Audium turns speech into the minimum viable Markdown: every character counts, nothing wasted.

🎯 🪙 👁️ 🌍
3 formats GPU‑accelerated Token‑aware Watch mode ~97 languages
compact, minimal, structured 2–10× real‑time on CUDA [MM:SS] + VAD + filler‑strip drop files → auto‑transcribe tiny to large‑v3

📦 Install

Requires ffmpeg: sudo apt install ffmpeg / brew install ffmpeg

Recommended: pipx (isolated, no conflicts)

pipx install audium-md

pipx creates its own virtual environment — works on Ubuntu/Debian without PEP 668 errors. Install pipx first: sudo apt install pipx or python3 -m pip install --user pipx

Alternative: uv tool (fastest)

uv tool install audium-md

Fallback: pip with override

pip install audium-md --break-system-packages

Local development

git clone https://github.com/Tamukj/Audium.git
cd Audium
python3 -m venv .venv
source .venv/bin/activate
pip install -e .

🚀 Quick Start

# Process a folder
audium run ./my-recordings/

# Single file
audium run lecture.mp3

# Watch folder — auto‑transcribe new files
audium watch ./incoming/

# See what you've transcribed
audium list

# Change model
audium config set model large-v3

📝 Formats

compact (default)

# lecture.mp3 (01:23:45)

[00:00] Neural networks learn hierarchical representations
[00:04] Each layer detects increasingly abstract features
[00:08] Early layers find edges and textures
[00:12] Later layers detect objects and scenes

minimal

Neural networks learn hierarchical representations
Each layer detects increasingly abstract features
Early layers find edges and textures
Later layers detect objects and scenes

structured (requires speaker diarization)

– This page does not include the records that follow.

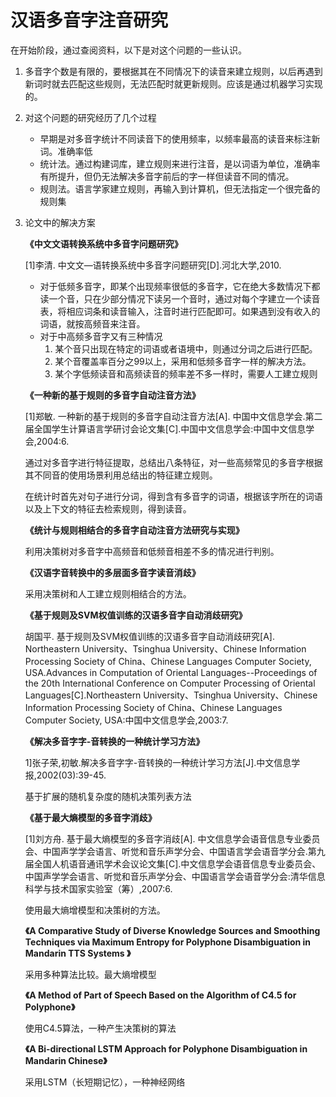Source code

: # 汉语多音字注音研究

在开始阶段，通过查阅资料，以下是对这个问题的一些认识。

1. 多音字个数是有限的，要根据其在不同情况下的读音来建立规则，以后再遇到新词时就去匹配这些规则，无法匹配时就更新规则。应该是通过机器学习实现的。

2. 对这个问题的研究经历了几个过程

   - 早期是对多音字统计不同读音下的使用频率，以频率最高的读音来标注新词。准确率低
   - 统计法。通过构建词库，建立规则来进行注音，是以词语为单位，准确率有所提升，但仍无法解决多音字前后的字一样但读音不同的情况。
   - 规则法。语言学家建立规则，再输入到计算机，但无法指定一个很完备的规则集

3. 论文中的解决方案

   **《中文文语转换系统中多音字问题研究》**

   [1]李清. 中文文—语转换系统中多音字问题研究[D].河北大学,2010.

   - 对于低频多音字，即某个出现频率很低的多音字，它在绝大多数情况下都读一个音，只在少部分情况下读另一个音时，通过对每个字建立一个读音表，将相应词条和读音输入，注音时进行匹配即可。如果遇到没有收入的词语，就按高频音来注音。
   - 对于中高频多音字又有三种情况
     1. 某个音只出现在特定的词语或者语境中，则通过分词之后进行匹配。
     2. 某个音覆盖率百分之99以上，采用和低频多音字一样的解决方法。
     3. 某个字低频读音和高频读音的频率差不多一样时，需要人工建立规则

   **《一种新的基于规则的多音字自动注音方法》**

   [1]郑敏. 一种新的基于规则的多音字自动注音方法[A]. 中国中文信息学会.第二届全国学生计算语言学研讨会论文集[C].中国中文信息学会:中国中文信息学会,2004:6.

   通过对多音字进行特征提取，总结出八条特征，对一些高频常见的多音字根据其不同音的使用场景利用总结出的特征建立规则。

   在统计时首先对句子进行分词，得到含有多音字的词语，根据该字所在的词语以及上下文的特征去检索规则，得到读音。

   **《统计与规则相结合的多音字自动注音方法研究与实现》**

   利用决策树对多音字中高频音和低频音相差不多的情况进行判别。

   **《汉语字音转换中的多层面多音字读音消歧》**

   采用决策树和人工建立规则相结合的方法。

   **《基于规则及SVM权值训练的汉语多音字自动消歧研究》**

   胡国平. 基于规则及SVM权值训练的汉语多音字自动消歧研究[A]. Northeastern University、Tsinghua University、Chinese Information Processing Society of China、Chinese Languages Computer Society, USA.Advances in Computation of Oriental Languages--Proceedings of the 20th International Conference on Computer Processing of Oriental Languages[C].Northeastern University、Tsinghua University、Chinese Information Processing Society of China、Chinese Languages Computer Society, USA:中国中文信息学会,2003:7.

   **《解决多音字字-音转换的一种统计学习方法》**

   1]张子荣,初敏.解决多音字字-音转换的一种统计学习方法[J].中文信息学报,2002(03):39-45.

    基于扩展的随机复杂度的随机决策列表方法

   **《基于最大熵模型的多音字消歧》**

   [1]刘方舟. 基于最大熵模型的多音字消歧[A]. 中文信息学会语音信息专业委员会、中国声学学会语言、听觉和音乐声学分会、中国语言学会语音学分会.第九届全国人机语音通讯学术会议论文集[C].中文信息学会语音信息专业委员会、中国声学学会语言、听觉和音乐声学分会、中国语言学会语音学分会:清华信息科学与技术国家实验室（筹）,2007:6.

   使用最大熵增模型和决策树的方法。

   **《A Comparative Study of Diverse Knowledge Sources and Smoothing 
   Techniques via Maximum Entropy for Polyphone Disambiguation in 
   Mandarin TTS Systems 》**

   采用多种算法比较。最大熵增模型

   **《A Method of Part of Speech Based on the Algorithm of C4.5 for Polyphone》**

   使用C4.5算法，一种产生决策树的算法

   **《A Bi-directional LSTM Approach for Polyphone Disambiguation in Mandarin
   Chinese》**

   采用LSTM（长短期记忆），一种神经网络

# interview.mp3 (00:45:12)

## Alice [00:00-00:30]
Neural networks are a powerful tool. It's important to understand their limitations.

## Bob [00:30-01:15]
I completely agree. Let me walk through an example to make this concrete.

⚙️ Commands

Command Description
audium run <path> Transcribe audio files or folders
audium watch <path> Watch folder and auto‑process new files
audium list [dir] Show processed transcripts with file sizes
audium config Show current configuration
audium config set <key> <value> Change a setting
audium config reset Reset to factory defaults
audium config path Show config file location

Common flags for run and watch

Flag Default Description
-o, --output-dir ./transcripts Where to save .md files
-f, --format compact compact / minimal / structured
-r, --recursive off Search subdirectories
--model small tiny / base / small / medium / large-v3
--language auto Force language code: ru, en, zh, ...
--strip-fillers off Remove "um", "uh", "like", "мм", "ээ", etc.
--no-vad off Disable voice activity detection
--no-progress off Hide the progress bar

🔧 Configuration

Settings are merged: CLI flags > .audium.yaml (project) > ~/.config/audium/config.yaml > defaults

# Show current config
audium config

# Set a value
audium config set model large-v3
audium config set strip_fillers true
audium config set output_dir ~/Documents/transcripts

# Also works as a shorthand:
echo "audium config model large-v3"  now supported!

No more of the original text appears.